Compress and Decompress in SQL Server 2016

  • Comments posted to this topic are about the item Compress and Decompress in SQL Server 2016

  • Nice article but testing of this function is a must. When looking into these commands a few months ago, although the general trend was a reduction in data length I did have some data that actually increased in size when fed through COMPRESS().

  • BrainDonor - Monday, October 1, 2018 3:11 AM

    Nice article but testing of this function is a must. When looking into these commands a few months ago, although the general trend was a reduction in data length I did have some data that actually increased in size when fed through COMPRESS().

    I guess if you compress an already compressed value it will make it bigger.

  • Jonathan AC Roberts - Monday, October 1, 2018 4:52 AM

    I guess if you compress an already compressed value it will make it bigger.

    That is one way but this was just imported text - Compress and Decompress Basic Examples.

  • Interesting article. 
    As a side note, if I remember correctly, MSSQL will 'ignore' out-of-page data (LOB_DATA) when it comes to PAGE compression; I guess COMPRESS() and DECOMPRESS() are the 'workarounds' for this? I do hope they'll add compression to those sooner than later though.
    Anyway, as such I think it would still be interesting to see a figure 3-3 that shows the effect of table-compression on the test-data.

  • quite interesting.

    Like Deroby, I'd like to see comparison between COMPRESS() and compression at the table level

  • deroby - Monday, October 1, 2018 6:07 AM

    As a side note, if I remember correctly, MSSQL will 'ignore' out-of-page data (LOB_DATA) when it comes to PAGE compression; I guess COMPRESS() and DECOMPRESS() are the 'workarounds' for this? I do hope they'll add compression to those sooner than later though.
    Anyway, as such I think it would still be interesting to see a figure 3-3 that shows the effect of table-compression on the test-data.
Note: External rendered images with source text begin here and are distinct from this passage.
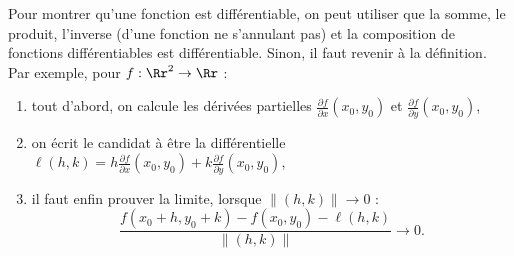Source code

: Pour montrer qu'une fonction est différentiable, on peut utiliser que la somme, le produit, l'inverse (d'une fonction ne s'annulant pas) et la composition de fonctions différentiables est différentiable. Sinon, il faut revenir à la définition. Par exemple, pour $f : \Rr^2 \to \Rr$ : 
\begin{enumerate}
	\item tout d'abord, on calcule les dérivées partielles 
	$\frac{\partial f}{\partial x}(x_0,y_0)$ et  $\frac{\partial f}{\partial y}(x_0,y_0)$, 
	
	\item on écrit le  candidat à être la différentielle $
	\ell(h,k) = 
	h \frac{\partial f}{\partial x}(x_0,y_0) + 
	k \frac{\partial f}{\partial y}(x_0,y_0)
	$,
	
	\item il faut enfin prouver la limite, lorsque $\|(h,k)\| \to 0$ :
	$$\frac{f(x_0+ h,y_0+k) - f(x_0,y_0) - \ell(h,k)}{\|(h,k)\|} \longrightarrow  0.$$
	
\end{enumerate}




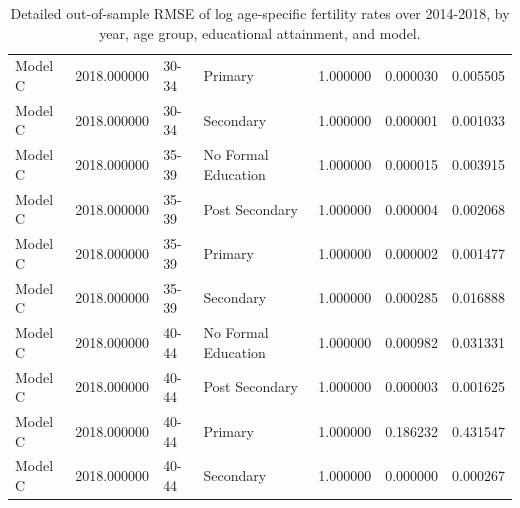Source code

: \begin{table}[ht]
\begin{tabular}{lrllrrr}
Model C & 2018.000000 & 30-34 & Primary & 1.000000 & 0.000030 & 0.005505 \\
Model C & 2018.000000 & 30-34 & Secondary & 1.000000 & 0.000001 & 0.001033 \\
Model C & 2018.000000 & 35-39 & No Formal Education & 1.000000 & 0.000015 & 0.003915 \\
Model C & 2018.000000 & 35-39 & Post Secondary & 1.000000 & 0.000004 & 0.002068 \\
Model C & 2018.000000 & 35-39 & Primary & 1.000000 & 0.000002 & 0.001477 \\
Model C & 2018.000000 & 35-39 & Secondary & 1.000000 & 0.000285 & 0.016888 \\
Model C & 2018.000000 & 40-44 & No Formal Education & 1.000000 & 0.000982 & 0.031331 \\
Model C & 2018.000000 & 40-44 & Post Secondary & 1.000000 & 0.000003 & 0.001625 \\
Model C & 2018.000000 & 40-44 & Primary & 1.000000 & 0.186232 & 0.431547 \\
Model C & 2018.000000 & 40-44 & Secondary & 1.000000 & 0.000000 & 0.000267 \\
\hline
\end{tabular}
\caption{Detailed out-of-sample RMSE of log age-specific fertility rates over 2014-2018, by year, age group, educational attainment, and model.}
\label{tab:fertility_rmse_detailed}
\end{table}
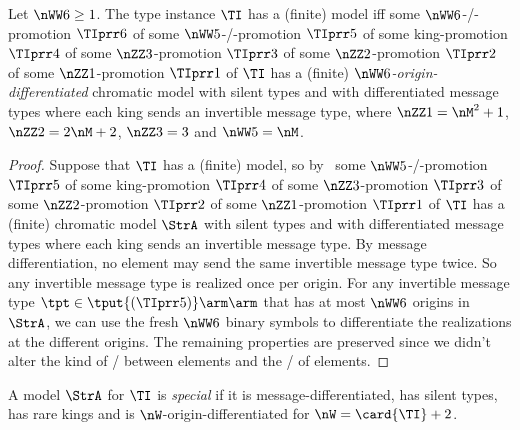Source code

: \begin{remark}\label{rem:diff-msg-tp}
Let $\nWW6\geq1$.
The type instance $\TI$ has a (finite) model
iff some $\nWW6$-\twotype/-promotion $\TIprr6$
of some $\nWW5$-\twotype/-promotion $\TIprr5$
of some king-promotion $\TIprr4$
of some $\nZZ3$-promotion $\TIprr3$
of some $\nZZ2$-promotion $\TIprr2$
of some $\nZZ1$-promotion $\TIprr1$ 
of $\TI$ has a (finite) \emph{$\nWW6$-origin-differentiated} chromatic model
with silent types and with differentiated message types 
where each king sends an invertible message type,
where $\nZZ1 = \nM^2+1$, $\nZZ2 = 2\nM+2$, $\nZZ3 = 3$ and $\nWW5 = \nM$.
\end{remark}
\begin{proof}
Suppose that $\TI$ has a (finite) model, so by~
some $\nWW5$-\twotype/-promotion $\TIprr5$
of some king-promotion $\TIprr4$
of some $\nZZ3$-promotion $\TIprr3$
of some $\nZZ2$-promotion $\TIprr2$
of some $\nZZ1$-promotion $\TIprr1$ 
of $\TI$ has a (finite) chromatic model $\StrA$ with silent types and with
differentiated message types where each king sends an invertible message type.
By message differentiation, no element may send the same invertible message type
twice.
So any invertible message type is realized once per origin.
For any invertible message type $\tpt\in\tput{(\TIprr5)}\arm\arm$ that has at
most $\nWW6$ origins in $\StrA$, we can use the fresh $\nWW6$ binary symbols to
differentiate the realizations at the different origins.
The remaining properties are preserved since we didn't alter the kind of
\twotypes/ between elements and the \onetypes/ of elements.
\end{proof}

\begin{definition}
A model $\StrA$ for $\TI$ is \emph{special} if it is message-differentiated, has
silent types, has rare kings and is $\nW$-origin-differentiated for $\nW =
\card{\TI}+2$.
\end{definition}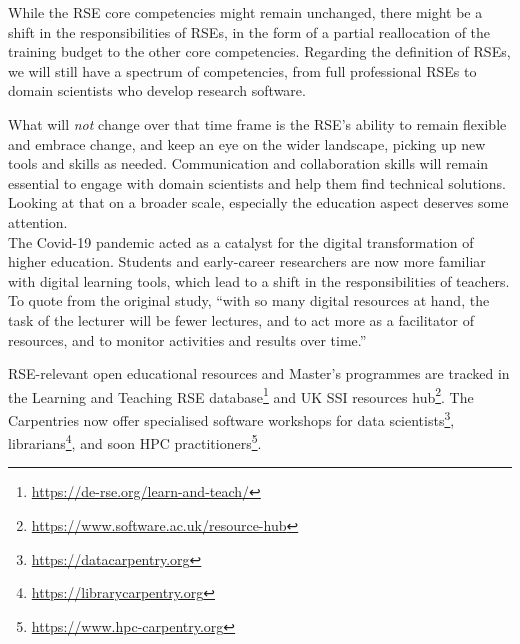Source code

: \documentclass{eceasst}
\begin{document}
While the RSE core competencies\cite{Goth2024} might remain unchanged,
there might be a shift in the responsibilities of RSEs,
in the form of a partial reallocation of the training budget
to the other core competencies.
Regarding the definition of RSEs, we will still have a spectrum of competencies,
from full professional RSEs to domain scientists who develop research software.

What will \emph{not} change over that time frame is the RSE's ability to remain
flexible and embrace change, and keep an eye on the wider landscape,
picking up new tools and skills as needed.
Communication and collaboration skills will remain essential to engage
with domain scientists and help them find technical solutions.\\

Looking at that on a broader scale, especially the education aspect deserves some attention.\\
The Covid-19 pandemic acted as a catalyst for the digital transformation
of higher education\cite{Bygstad2022}. Students and early-career researchers
are now more familiar with digital learning tools, which lead to a shift
in the responsibilities of teachers. To quote from the original study,
``with so many digital resources at hand,
the task of the lecturer will be fewer lectures,
and to act more as a facilitator of resources,
and to monitor activities and results over time.''\cite{Bygstad2022}

RSE-relevant open educational resources and Master's programmes are tracked
in the Learning and Teaching RSE database\footnote{\url{https://de-rse.org/learn-and-teach/}}
and UK SSI resources hub\footnote{\url{https://www.software.ac.uk/resource-hub}}.
The Carpentries now offer specialised software workshops
for data scientists\footnote{\url{https://datacarpentry.org}},
librarians\footnote{\url{https://librarycarpentry.org}},
and soon HPC practitioners\footnote{\url{https://www.hpc-carpentry.org}}.
\end{document}
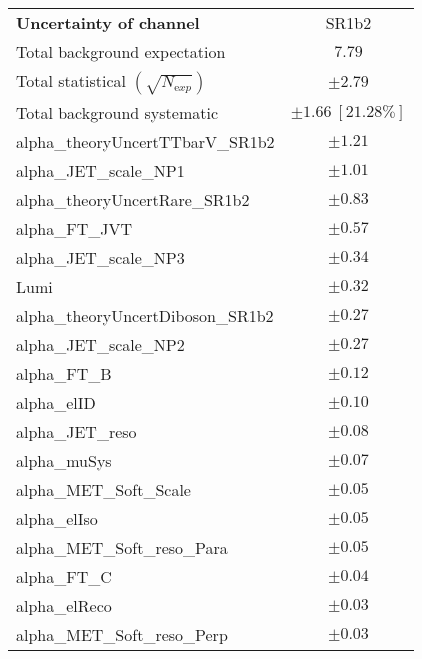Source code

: 
\begin{table}
\begin{center}
\setlength{\tabcolsep}{0.0pc}
\begin{tabular*}{\textwidth}{@{\extracolsep{\fill}}lc}
\noalign{\smallskip}\hline\noalign{\smallskip}
{\bfseries Uncertainty of channel}                                    & SR1b2            \\
\noalign{\smallskip}\hline\noalign{\smallskip}
Total background expectation             &  $7.79$       \\
\noalign{\smallskip}\hline\noalign{\smallskip}
Total statistical $(\sqrt{N_{\mathrm exp}})$              & $\pm 2.79$       \\
Total background systematic               & $\pm 1.66\ [21.28\%] $             \\
\noalign{\smallskip}\hline\noalign{\smallskip}
\noalign{\smallskip}\hline\noalign{\smallskip}
alpha\_theoryUncertTTbarV\_SR1b2         & $\pm 1.21$       \\
alpha\_JET\_scale\_NP1         & $\pm 1.01$       \\
alpha\_theoryUncertRare\_SR1b2         & $\pm 0.83$       \\
alpha\_FT\_JVT         & $\pm 0.57$       \\
alpha\_JET\_scale\_NP3         & $\pm 0.34$       \\
Lumi         & $\pm 0.32$       \\
alpha\_theoryUncertDiboson\_SR1b2         & $\pm 0.27$       \\
alpha\_JET\_scale\_NP2         & $\pm 0.27$       \\
alpha\_FT\_B         & $\pm 0.12$       \\
alpha\_elID         & $\pm 0.10$       \\
alpha\_JET\_reso         & $\pm 0.08$       \\
alpha\_muSys         & $\pm 0.07$       \\
alpha\_MET\_Soft\_Scale         & $\pm 0.05$       \\
alpha\_elIso         & $\pm 0.05$       \\
alpha\_MET\_Soft\_reso\_Para         & $\pm 0.05$       \\
alpha\_FT\_C         & $\pm 0.04$       \\
alpha\_elReco         & $\pm 0.03$       \\
alpha\_MET\_Soft\_reso\_Perp         & $\pm 0.03$       \\

\end{tabular*}
\end{center}
\end{table}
    My testing shows that:

    1. both ROW and PAGE compression definitely do not work with off-row data (LOB and Row-Overflow)
    2. ROW compression does not work at all with MAX types, even if the data is stored in-row
    3. PAGE compression can work with in-row values of MAX types, but not over a certain size (not sure why, though)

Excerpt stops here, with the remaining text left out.